:: Recorded information ::
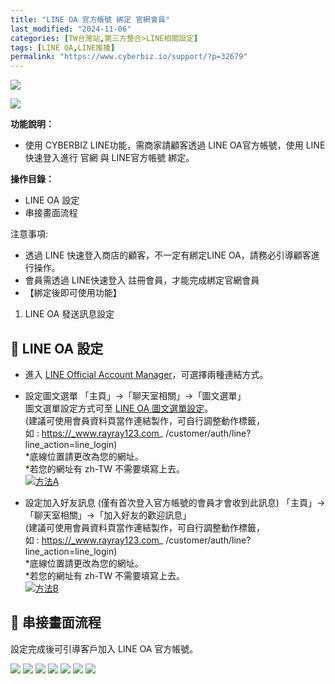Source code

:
 ```yaml
---
title: "LINE OA 官方帳號 綁定 官網會員"
last_modified: "2024-11-06"
categories: [TW台灣站,第三方整合>LINE相關設定]
tags: [LINE OA,LINE推播]
permalink: "https://www.cyberbiz.io/support/?p=32679"
---
```


![](https://www.cyberbiz.io/support/wp-content/uploads/適用站別.png)

[![](https://www.cyberbiz.io/support/wp-content/uploads/台灣站.png)](https://www.cyberbiz.io/support/?page_id=2490)

**功能說明：**  

* 使用 CYBERBIZ LINE功能，需商家請顧客透過 LINE OA官方帳號，使用 LINE 快速登入進行 官網 與 LINE官方帳號 綁定。

**操作目錄：**

* LINE OA 設定
* 串接畫面流程

注意事項:  

* 透過 LINE 快速登入商店的顧客，不一定有綁定LINE OA，請務必引導顧客進行操作。
* 會員需透過 LINE快速登入 註冊會員，才能完成綁定官網會員
* 【綁定後即可使用功能】 
1. LINE OA 發送訊息設定



## 📌 LINE OA 設定



* 進入 [LINE Official Account Manager](https://manager.line.biz/)，可選擇兩種連結方式。  


* 設定圖文選單 「主頁」→「聊天室相關」→「圖文選單」  
圖文選單設定方式可至 [LINE OA 圖文選單設定](https://www.cyberbiz.io/support/?p=855)。  
(建議可使用會員資料頁當作連結製作，可自行調整動作標籤，  
如 : https://_www.rayray123.com_ /customer/auth/line?line_action=line_login)  
*底線位置請更改為您的網址。  
*若您的網址有 zh-TW 不需要填寫上去。  
[![方法A](https://www.cyberbiz.io/support/wp-content/uploads/LINE-OA-官方帳號-綁定-官網會員01.png)](https://www.cyberbiz.io/support/wp-content/uploads/LINE-OA-官方帳號-綁定-官網會員01.png)



* 設定加入好友訊息 (僅有首次登入官方帳號的會員才會收到此訊息) 「主頁」→「聊天室相關」→「加入好友的歡迎訊息」  
(建議可使用會員資料頁當作連結製作，可自行調整動作標籤，  
如 : https://_www.rayray123.com_ /customer/auth/line?line_action=line_login)  
*底線位置請更改為您的網址。  
*若您的網址有 zh-TW 不需要填寫上去。  
[![方法B](https://www.cyberbiz.io/support/wp-content/uploads/LINE-OA-官方帳號-綁定-官網會員02.png)](https://www.cyberbiz.io/support/wp-content/uploads/LINE-OA-官方帳號-綁定-官網會員02.png)



## 📌 串接畫面流程

設定完成後可引導客戶加入 LINE OA 官方帳號。

![](https://www.cyberbiz.io/support/wp-content/uploads/LINE-OA-官方帳號-綁定-官網會員03-477x1024.png) ![](https://www.cyberbiz.io/support/wp-content/uploads/LINE-OA-官方帳號-綁定-官網會員04-477x1024.png)
![](https://www.cyberbiz.io/support/wp-content/uploads/LINE-OA-官方帳號-綁定-官網會員05.png) ![](https://www.cyberbiz.io/support/wp-content/uploads/LINE-OA-官方帳號-綁定-官網會員06.png) ![](https://www.cyberbiz.io/support/wp-content/uploads/LINE-OA-官方帳號-綁定-官網會員07-477x1024.png)
![](https://www.cyberbiz.io/support/wp-content/uploads/LINE-OA-官方帳號-綁定-官網會員08.png) ![](https://www.cyberbiz.io/support/wp-content/uploads/LINE-OA-官方帳號-綁定-官網會員09-140x300.png)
:::
● Try it:
Where does the word "聊天室相關" show up in the material? Copy out each line that has it.

● Answer space:
* 設定圖文選單 「主頁」→「聊天室相關」→「圖文選單」  
* 設定加入好友訊息 (僅有首次登入官方帳號的會員才會收到此訊息) 「主頁」→「聊天室相關」→「加入好友的歡迎訊息」  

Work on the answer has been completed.